Are you sure both anchors are in the same memory order (c or f)?

how do I check / set this?

commented

ndarray is not a reimplementation of numpy. It's still good to compare, but it's not the basis for a bug.

into_shape has some wonky behaviour w.r.t how it handles memory layout. The newer to_shape() fixes those problems! You should use to_shape() if you can.

(Elaboration: Into shape doesn't do it /wrong/ but when it has a successful result, it preserves memory layout. C in gives C out. F in gives F out. But if you don't know what memory layout you have going in, into_shape can surprise you.)

It has been planned by me to update into_shape() with the same ideas (and sharing implementation). I have the code lying around, but it was not completed. It would be good to get it in, but it didn't come in together with to_shape because it would be a breaking change.

tl;dr: don't use reshape, don't use into shape. Use to_shape or get @bluss to fix the into_shape implementation.

commented

@Heidar-An compare .strides() ndarray with .strides on the array in Python. NB ndarray uses strides in units of elements, while numpy is in bytes. ndarray also shows the layout of the array in the {:?} formatter.

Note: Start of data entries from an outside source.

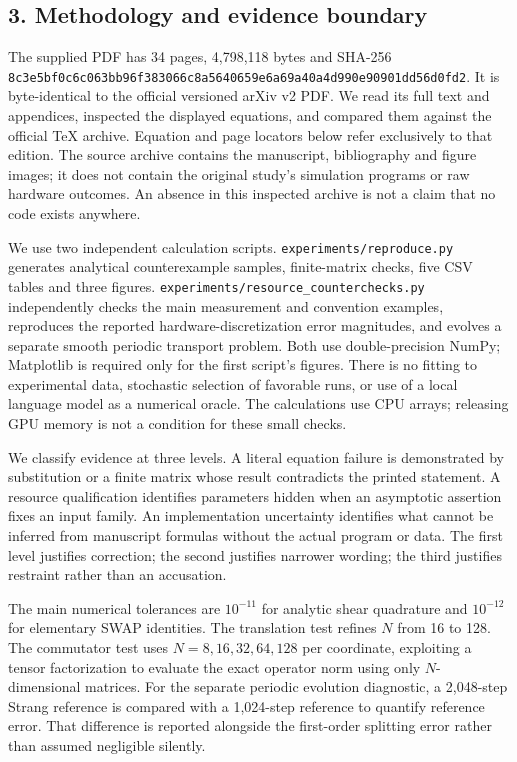 \subsection{3. Methodology and evidence
boundary}\label{methodology-and-evidence-boundary}

The supplied PDF has 34 pages, 4,798,118 bytes and SHA-256
\nolinkurl{8c3e5bf0c6c063bb96f383066c8a5640659e6a69a40a4d990e90901dd56d0fd2}.
It is byte-identical to the official versioned arXiv v2 PDF. We read its
full text and appendices, inspected the displayed equations, and
compared them against the official TeX archive. Equation and page
locators below refer exclusively to that edition. The source archive
contains the manuscript, bibliography and figure images; it does not
contain the original study's simulation programs or raw hardware
outcomes. An absence in this inspected archive is not a claim that no
code exists anywhere.

We use two independent calculation scripts.
\nolinkurl{experiments/reproduce.py} generates analytical counterexample
samples, finite-matrix checks, five CSV tables and three figures.
\nolinkurl{experiments/resource_counterchecks.py} independently checks the
main measurement and convention examples, reproduces the reported
hardware-discretization error magnitudes, and evolves a separate smooth
periodic transport problem. Both use double-precision NumPy; Matplotlib
is required only for the first script's figures. There is no fitting to
experimental data, stochastic selection of favorable runs, or use of a
local language model as a numerical oracle. The calculations use CPU
arrays; releasing GPU memory is not a condition for these small checks.

We classify evidence at three levels. A literal equation failure is
demonstrated by substitution or a finite matrix whose result contradicts
the printed statement. A resource qualification identifies parameters
hidden when an asymptotic assertion fixes an input family. An
implementation uncertainty identifies what cannot be inferred from
manuscript formulas without the actual program or data. The first level
justifies correction; the second justifies narrower wording; the third
justifies restraint rather than an accusation.

The main numerical tolerances are \(10^{-11}\) for analytic shear
quadrature and \(10^{-12}\) for elementary SWAP identities. The
translation test refines \(N\) from 16 to 128. The commutator test uses
\(N=8,16,32,64,128\) per coordinate, exploiting a tensor factorization
to evaluate the exact operator norm using only \(N\)-dimensional
matrices. For the separate periodic evolution diagnostic, a 2,048-step
Strang reference is compared with a 1,024-step reference to quantify
reference error. That difference is reported alongside the first-order
splitting error rather than assumed negligible silently.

To make it easy for us to read the bug report, could you fill in the shape of the arrays before and after reshape in both scenarios? 🙂

how do I check / set this?

arr.flags in python, arr.is_standard_layout() in Rust. The standard is C order in numpy and ndarray so it's probably not the problem you have. Follow @bluss suggestion.

thanks so much everyone! (especially @bluss ) Using as_shape instead worked.
I was super surprised by how quickly you all responded, love this crate and the contributors!